[time-nuts] HP 5335A and HP-IB (GP-IB)

Poul-Henning Kamp phk at phk.freebsd.dk
Mon Aug 2 08:39:53 UTC 2010


In message <4C567F19.2080600 at sonic.net>, Rex writes:
>  On 8/1/2010 11:08 PM, John Miles wrote:

>Sorry, John, I am not aware of  '/Bilski v. Kappos' /decision.  Care to 
>share a few words or a concise link on what it is about?

The very brief summary is that the Supreme court ruled that you cannot
patent "a way of hedging energy purchase" or other "purely abstract"
inventions.

In the ruling, which is well worth the read, the judges, together
and individually, are very sceptical of patents which do not cover
tangible stuff, and in particular affirms the day-1 patent-law
principle that "purely abstract" things, like mathematics cannot
be patented.

(http://www.supremecourt.gov/opinions/09pdf/08-964.pdf)

The ruling does not directly address software patents, but it does
raise the barrier considerably with the "purely abstract" part and
several of the separate opinions seem to let it shine though that
they would love to get a pure software patent in front of them, so
they can rule against it.  This also shone through during the
arguments on Bilski.

Needless to say, this is not going to sit quietly with IBM, Microsoft,
Oracle/Sun and so on, which have invested huge sums in their
patent portefolios.

Pretty fast after the Bilski ruling, the patent appeals board took
a HP software patent which was in front of them on "prior arts"
grounds, turned it around send it back down with "according to
SCOTUS this stuff cannot be patented in the first place".

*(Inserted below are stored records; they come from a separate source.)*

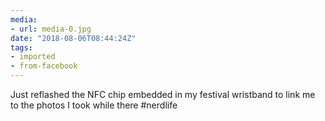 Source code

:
```yaml
---
media:
- url: media-0.jpg
date: "2018-08-06T08:44:24Z"
tags:
- imported
- from-facebook
---
```

Just reflashed the NFC chip embedded in my festival wristband to link me to the photos I took while there #nerdlife
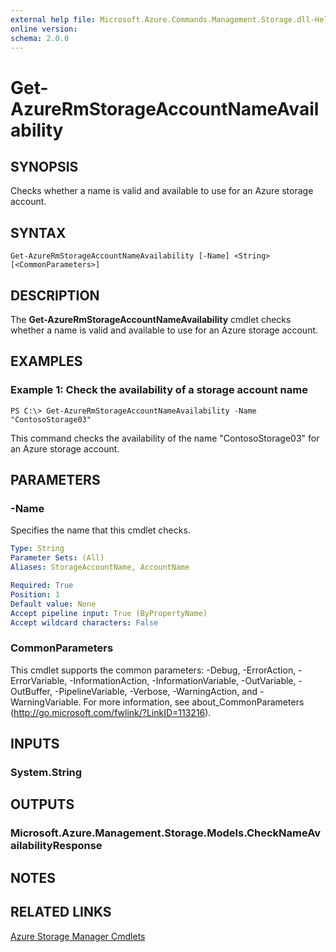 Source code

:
 ```yaml
---
external help file: Microsoft.Azure.Commands.Management.Storage.dll-Help.xml
online version:
schema: 2.0.0
---
```


# Get-AzureRmStorageAccountNameAvailability

## SYNOPSIS
Checks whether a name is valid and available to use for an Azure storage account.

## SYNTAX

```
Get-AzureRmStorageAccountNameAvailability [-Name] <String> [<CommonParameters>]
```

## DESCRIPTION
The **Get-AzureRmStorageAccountNameAvailability** cmdlet checks whether a name is valid and available to use for an Azure storage account.

## EXAMPLES

### Example 1: Check the availability of a storage account name
```
PS C:\> Get-AzureRmStorageAccountNameAvailability -Name "ContosoStorage03"
```

This command checks the availability of the name "ContosoStorage03" for an Azure storage account.

## PARAMETERS

### -Name
Specifies the name that this cmdlet checks.

```yaml
Type: String
Parameter Sets: (All)
Aliases: StorageAccountName, AccountName

Required: True
Position: 1
Default value: None
Accept pipeline input: True (ByPropertyName)
Accept wildcard characters: False
```

### CommonParameters
This cmdlet supports the common parameters: -Debug, -ErrorAction, -ErrorVariable, -InformationAction, -InformationVariable, -OutVariable, -OutBuffer, -PipelineVariable, -Verbose, -WarningAction, and -WarningVariable. For more information, see about_CommonParameters (http://go.microsoft.com/fwlink/?LinkID=113216).

## INPUTS

### System.String

## OUTPUTS

### Microsoft.Azure.Management.Storage.Models.CheckNameAvailabilityResponse

## NOTES

## RELATED LINKS

[Azure Storage Manager Cmdlets](./AzureRM.Storage.md)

(http://www.groklaw.net/pdf/proudler.pdf)

They probably figured that software patents would end up in front
of the supremes no matter what, so they might as well speed the
process up, by kicking a big company over a patent that was as far
along in the process as possible, to make it happen sooner.

As long as the patent appeals boards ruling stands, all pure software
patents are void.

A good rule of thumb for "pure software patent" is: "If can it run
on any normal computer, like a PC, without special hardware, it
cannot be patented".


Poul-Henning

PS: Not only am I not a lawyer, I am not even an USAnian :-)

-- 
Poul-Henning Kamp       | UNIX since Zilog Zeus 3.20
phk at FreeBSD.ORG         | TCP/IP since RFC 956
FreeBSD committer       | BSD since 4.3-tahoe    
Never attribute to malice what can adequately be explained by incompetence.